To preprocess the haikus, I decided that they should retain apostophes, but no other punctuation. They should also retain numbers (for now). There are many hyphenated words and phrases, so hyphens and en dashes should be replaced with spaces. There are also unicode non-breaking spaces (`0xa0`), so those should be replaced with normal spaces. Duplicate spaces are replaced with a single space.

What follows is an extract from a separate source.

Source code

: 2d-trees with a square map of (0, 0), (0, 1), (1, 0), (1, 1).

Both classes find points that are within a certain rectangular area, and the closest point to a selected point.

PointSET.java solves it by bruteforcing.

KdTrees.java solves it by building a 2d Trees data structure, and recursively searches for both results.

Further, duplicate haikus should be removed. To fascilitate duplicate removals, the line breaks are replaced with `/`'s, but the haikus are stored as lists of lines.

In [1]:
import re
import string

import pandas as pd

# Preserve alphabetic, numeric, spaces, and single quotes.
ALPHABET = frozenset(string.ascii_lowercase + " " + "'" + "/" + string.digits)

In [2]:
def preprocess(text):
    """Preprocess the text of a haiku.
    
    Remove all punctuation, except for apostophes.
    Ensure ascii character set.
    """
    # Replace 0xa0 (unicode nbsp) with an ascii space
    text = text.replace('\xa0', ' ')
    # Replace hyphen and en dash with space
    text = text.replace('-', ' ')
    text = text.replace('–', ' ')
    # Remove all other non-ascii characters
    text = text.encode('ascii', 'ignore').decode('utf-8')
    # Remove redundant whitespace
    text = re.sub(r'\s+', ' ', text).strip()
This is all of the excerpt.